TASK INSTRUCTIONS
Leave out the pictures. Return every record otherwise untouched.

(Collected data entries)

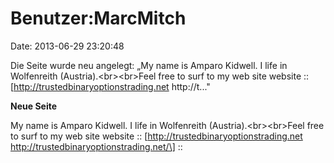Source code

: Benutzer:MarcMitch
==================

Date: 2013-06-29 23:20:48

Die Seite wurde neu angelegt: „My name is Amparo Kidwell. I life in
Wolfenreith (Austria).\<br\>\<br\>Feel free to surf to my web site
website :: \[http://trustedbinaryoptionstrading.net http://t..."

**Neue Seite**

<div>

My name is Amparo Kidwell. I life in Wolfenreith
(Austria).\<br\>\<br\>Feel free to surf to my web site website ::
\[http://trustedbinaryoptionstrading.net
http://trustedbinaryoptionstrading.net/\] ::

</div>
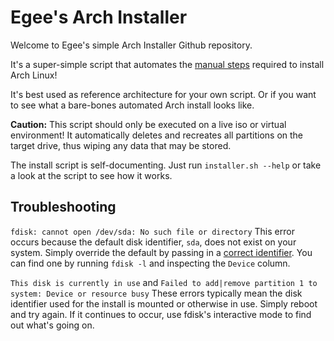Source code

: # Egee's Arch Installer

Welcome to Egee's simple Arch Installer Github repository.

It's a super-simple script that automates the [manual steps](https://wiki.archlinux.org/title/installation_guide) required to install Arch Linux!

It's best used as reference architecture for your own script. Or if you want to see what a bare-bones automated Arch install looks like.

**Caution:** This script should only be executed on a live iso or virtual environment! It automatically deletes and recreates all partitions on the target drive, thus wiping any data that may be stored.

The install script is self-documenting. Just run `installer.sh --help` or take a look at the script to see how it works.

## Troubleshooting

`fdisk: cannot open /dev/sda: No such file or directory`
This error occurs because the default disk identifier, `sda`, does not exist on your system. Simply override the default by passing in a [correct identifier](https://wiki.archlinux.org/title/fdisk#List_partitions). You can find one by running `fdisk -l` and inspecting the `Device` column.

`This disk is currently in use` and `Failed to add|remove partition 1 to system: Device or resource busy`
These errors typically mean the disk identifier used for the install is mounted or otherwise in use. Simply reboot and try again. If it continues to occur, use fdisk's interactive mode to find out what's going on.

ANSWER TO THIS EXERCISE
Source code

: Benutzer:MarcMitch
==================

Date: 2013-06-29 23:20:48

Die Seite wurde neu angelegt: „My name is Amparo Kidwell. I life in
Wolfenreith (Austria).\<br\>\<br\>Feel free to surf to my web site
website :: \[http://trustedbinaryoptionstrading.net http://t..."

**Neue Seite**

<div>

My name is Amparo Kidwell. I life in Wolfenreith
(Austria).\<br\>\<br\>Feel free to surf to my web site website ::
\[http://trustedbinaryoptionstrading.net
http://trustedbinaryoptionstrading.net/\] ::

</div>
Source code

: # Egee's Arch Installer

Welcome to Egee's simple Arch Installer Github repository.

It's a super-simple script that automates the [manual steps](https://wiki.archlinux.org/title/installation_guide) required to install Arch Linux!

It's best used as reference architecture for your own script. Or if you want to see what a bare-bones automated Arch install looks like.

**Caution:** This script should only be executed on a live iso or virtual environment! It automatically deletes and recreates all partitions on the target drive, thus wiping any data that may be stored.

The install script is self-documenting. Just run `installer.sh --help` or take a look at the script to see how it works.

## Troubleshooting

`fdisk: cannot open /dev/sda: No such file or directory`
This error occurs because the default disk identifier, `sda`, does not exist on your system. Simply override the default by passing in a [correct identifier](https://wiki.archlinux.org/title/fdisk#List_partitions). You can find one by running `fdisk -l` and inspecting the `Device` column.

`This disk is currently in use` and `Failed to add|remove partition 1 to system: Device or resource busy`
These errors typically mean the disk identifier used for the install is mounted or otherwise in use. Simply reboot and try again. If it continues to occur, use fdisk's interactive mode to find out what's going on.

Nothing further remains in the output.